Can you explain in more detail how the configuration of the opera is determined by a computer-generated time code? From the description I read, it sounds like there are pieces that make up the opera, but that the order of those pieces is determined each night… am I way off? Does this mean that the text isn’t always delivered in the original order?

Yes, that’s exactly right. Each night the order changes, the durations of each aria changes (within set limits), the orchestral music changes so that sometimes a singer is singing with a full, complex orchestral texture, and the next night the same aria sung against a solo english horn (for example). The lighting changes, the video, the movement, the live electronics, etc. all change for each iteration of the piece, the changes being determined through chance operations and random number generators [that is "I" have nothing to do with it!]. We do the opera in two “acts”, each act being a different version of the poem, so that the audience can experience this “shift” within a single evening’s performance. And it will be a premiere every night!

I wonder if King has each performance filmed to preserve it for posterity? This video was uploaded to Vimeo (and also to YouTube) by the composer himself.

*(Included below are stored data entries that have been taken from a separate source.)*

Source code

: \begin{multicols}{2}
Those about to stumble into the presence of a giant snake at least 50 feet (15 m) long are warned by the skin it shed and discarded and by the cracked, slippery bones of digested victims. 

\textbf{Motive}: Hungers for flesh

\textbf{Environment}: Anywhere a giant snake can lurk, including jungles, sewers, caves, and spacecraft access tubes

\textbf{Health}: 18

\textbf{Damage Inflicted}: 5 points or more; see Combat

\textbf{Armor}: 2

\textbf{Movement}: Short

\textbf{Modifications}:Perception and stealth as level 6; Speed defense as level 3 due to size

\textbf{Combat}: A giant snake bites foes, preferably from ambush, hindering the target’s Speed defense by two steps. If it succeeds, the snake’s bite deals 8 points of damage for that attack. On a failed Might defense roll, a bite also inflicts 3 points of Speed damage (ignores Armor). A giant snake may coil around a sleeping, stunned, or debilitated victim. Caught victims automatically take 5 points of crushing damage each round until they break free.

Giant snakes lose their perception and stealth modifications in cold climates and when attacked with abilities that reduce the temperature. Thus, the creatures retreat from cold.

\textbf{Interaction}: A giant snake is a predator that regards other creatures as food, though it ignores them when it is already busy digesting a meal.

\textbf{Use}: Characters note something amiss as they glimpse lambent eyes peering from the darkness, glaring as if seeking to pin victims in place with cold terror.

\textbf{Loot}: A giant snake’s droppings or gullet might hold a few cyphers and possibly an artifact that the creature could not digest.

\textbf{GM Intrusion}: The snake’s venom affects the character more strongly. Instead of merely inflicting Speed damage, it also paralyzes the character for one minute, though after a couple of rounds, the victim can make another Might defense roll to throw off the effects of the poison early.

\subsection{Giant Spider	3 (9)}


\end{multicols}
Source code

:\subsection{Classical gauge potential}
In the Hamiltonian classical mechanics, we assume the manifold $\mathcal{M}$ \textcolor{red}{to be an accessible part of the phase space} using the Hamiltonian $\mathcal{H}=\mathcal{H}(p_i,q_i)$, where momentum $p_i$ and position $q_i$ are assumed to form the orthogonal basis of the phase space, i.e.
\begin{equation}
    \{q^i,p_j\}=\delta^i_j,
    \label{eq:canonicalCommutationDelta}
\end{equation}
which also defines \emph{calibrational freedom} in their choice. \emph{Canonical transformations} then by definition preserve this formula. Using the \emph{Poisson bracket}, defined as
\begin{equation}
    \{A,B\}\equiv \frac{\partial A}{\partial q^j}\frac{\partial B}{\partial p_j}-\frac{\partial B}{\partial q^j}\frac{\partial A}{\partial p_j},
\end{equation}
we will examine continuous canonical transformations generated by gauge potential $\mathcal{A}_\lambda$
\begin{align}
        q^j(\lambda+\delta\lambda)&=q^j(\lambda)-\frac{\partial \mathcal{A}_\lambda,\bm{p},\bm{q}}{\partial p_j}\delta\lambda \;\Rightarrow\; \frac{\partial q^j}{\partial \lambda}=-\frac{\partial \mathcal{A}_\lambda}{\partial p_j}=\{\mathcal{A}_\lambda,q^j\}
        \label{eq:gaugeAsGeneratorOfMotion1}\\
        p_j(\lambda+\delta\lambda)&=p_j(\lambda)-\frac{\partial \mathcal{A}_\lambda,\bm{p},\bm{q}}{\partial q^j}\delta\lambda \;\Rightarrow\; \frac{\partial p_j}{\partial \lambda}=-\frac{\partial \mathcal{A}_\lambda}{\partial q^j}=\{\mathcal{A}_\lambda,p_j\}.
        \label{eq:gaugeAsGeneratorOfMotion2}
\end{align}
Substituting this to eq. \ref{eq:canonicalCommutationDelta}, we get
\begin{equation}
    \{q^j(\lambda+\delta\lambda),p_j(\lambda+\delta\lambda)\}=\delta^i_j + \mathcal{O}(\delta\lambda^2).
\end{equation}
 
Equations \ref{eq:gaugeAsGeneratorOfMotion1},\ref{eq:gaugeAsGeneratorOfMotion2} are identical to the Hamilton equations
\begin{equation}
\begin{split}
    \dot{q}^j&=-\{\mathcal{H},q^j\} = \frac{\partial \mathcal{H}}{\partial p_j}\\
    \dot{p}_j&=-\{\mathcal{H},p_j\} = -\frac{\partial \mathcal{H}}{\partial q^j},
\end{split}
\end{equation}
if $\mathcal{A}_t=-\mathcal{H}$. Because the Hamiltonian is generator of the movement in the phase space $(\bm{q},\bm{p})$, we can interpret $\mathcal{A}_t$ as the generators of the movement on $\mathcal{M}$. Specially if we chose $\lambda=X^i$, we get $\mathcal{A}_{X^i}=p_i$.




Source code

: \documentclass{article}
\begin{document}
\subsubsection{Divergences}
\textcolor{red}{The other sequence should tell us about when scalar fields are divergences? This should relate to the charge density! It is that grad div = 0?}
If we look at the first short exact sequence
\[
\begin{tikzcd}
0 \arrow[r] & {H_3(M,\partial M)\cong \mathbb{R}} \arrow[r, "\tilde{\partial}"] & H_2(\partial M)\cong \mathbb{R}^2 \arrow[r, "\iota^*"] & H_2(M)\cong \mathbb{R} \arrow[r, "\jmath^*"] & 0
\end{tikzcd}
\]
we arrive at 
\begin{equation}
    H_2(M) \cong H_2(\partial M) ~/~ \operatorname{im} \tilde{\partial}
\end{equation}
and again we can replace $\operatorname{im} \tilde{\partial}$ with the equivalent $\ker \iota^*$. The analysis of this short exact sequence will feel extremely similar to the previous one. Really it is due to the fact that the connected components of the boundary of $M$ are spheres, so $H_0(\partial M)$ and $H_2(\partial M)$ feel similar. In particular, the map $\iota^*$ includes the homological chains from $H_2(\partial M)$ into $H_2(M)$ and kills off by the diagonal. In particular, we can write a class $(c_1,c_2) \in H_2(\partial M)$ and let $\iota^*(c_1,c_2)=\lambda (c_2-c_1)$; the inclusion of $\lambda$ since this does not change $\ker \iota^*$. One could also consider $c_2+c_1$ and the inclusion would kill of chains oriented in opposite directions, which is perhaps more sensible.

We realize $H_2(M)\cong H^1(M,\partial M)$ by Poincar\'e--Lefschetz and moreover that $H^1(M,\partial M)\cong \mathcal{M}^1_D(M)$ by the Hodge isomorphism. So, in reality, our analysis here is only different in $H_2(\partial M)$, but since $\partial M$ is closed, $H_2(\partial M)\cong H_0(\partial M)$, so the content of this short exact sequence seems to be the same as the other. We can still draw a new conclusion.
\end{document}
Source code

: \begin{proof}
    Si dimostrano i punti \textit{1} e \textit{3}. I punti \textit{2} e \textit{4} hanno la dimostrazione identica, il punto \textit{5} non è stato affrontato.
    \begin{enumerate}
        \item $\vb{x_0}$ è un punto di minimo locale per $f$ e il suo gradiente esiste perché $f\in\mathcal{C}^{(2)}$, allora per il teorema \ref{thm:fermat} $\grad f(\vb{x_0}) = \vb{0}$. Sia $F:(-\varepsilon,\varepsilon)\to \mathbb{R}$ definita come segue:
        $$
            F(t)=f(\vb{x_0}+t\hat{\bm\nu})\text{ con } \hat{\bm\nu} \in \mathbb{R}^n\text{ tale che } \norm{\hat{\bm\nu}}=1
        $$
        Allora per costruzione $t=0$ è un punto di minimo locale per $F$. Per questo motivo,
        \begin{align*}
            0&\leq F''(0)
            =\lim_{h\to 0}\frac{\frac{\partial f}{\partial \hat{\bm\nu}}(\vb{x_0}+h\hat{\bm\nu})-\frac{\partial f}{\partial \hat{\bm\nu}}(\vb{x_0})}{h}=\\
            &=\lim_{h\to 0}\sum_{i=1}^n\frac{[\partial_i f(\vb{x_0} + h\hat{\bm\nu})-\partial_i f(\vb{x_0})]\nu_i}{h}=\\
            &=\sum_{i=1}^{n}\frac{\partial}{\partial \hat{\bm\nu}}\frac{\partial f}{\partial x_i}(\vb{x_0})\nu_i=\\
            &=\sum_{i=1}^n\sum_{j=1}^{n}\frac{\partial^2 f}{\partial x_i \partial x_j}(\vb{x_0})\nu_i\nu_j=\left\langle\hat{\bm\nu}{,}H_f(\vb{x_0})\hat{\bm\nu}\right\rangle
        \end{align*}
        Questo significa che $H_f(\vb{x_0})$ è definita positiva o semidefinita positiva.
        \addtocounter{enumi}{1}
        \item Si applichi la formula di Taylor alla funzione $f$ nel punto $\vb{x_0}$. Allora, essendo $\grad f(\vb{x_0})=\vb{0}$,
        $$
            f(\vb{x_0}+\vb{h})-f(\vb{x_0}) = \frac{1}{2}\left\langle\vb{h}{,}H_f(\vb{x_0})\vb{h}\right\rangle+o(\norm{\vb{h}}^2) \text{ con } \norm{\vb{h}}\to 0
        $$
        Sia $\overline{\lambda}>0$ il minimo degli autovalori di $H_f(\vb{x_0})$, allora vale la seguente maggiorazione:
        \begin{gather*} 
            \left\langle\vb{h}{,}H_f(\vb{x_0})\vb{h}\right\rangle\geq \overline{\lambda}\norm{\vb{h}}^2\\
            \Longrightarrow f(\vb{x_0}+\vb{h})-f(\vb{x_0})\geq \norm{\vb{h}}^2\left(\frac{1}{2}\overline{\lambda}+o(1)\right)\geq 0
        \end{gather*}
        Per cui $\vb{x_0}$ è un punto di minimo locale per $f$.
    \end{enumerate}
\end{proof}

Video appears to play a major role in the opera as well, and its design is credited to Pablo Molina.

The composition flowed directly from the sound of the poem in French, King said, which is one reason I wanted to feature this video here.

I was setting other Mallarmé texts, to be combined in a group of songs with texts by Verlaine, Baudelaire, Rimbaud and Artaud. At the end of this one collection was Un coup de Dés/Dice Thrown. I was immediately struck by its visual appearance, by its use of different text styles and font sizes and by the sound of the words when read in French. There is no rhyme scheme per se, but the words have what I call an “internal rhyme”, where vowel sounds within words of a phrase or line are the same, or consonant sounds are reiterated, so that I immediately heard these wonderful shifting rhythms of sound.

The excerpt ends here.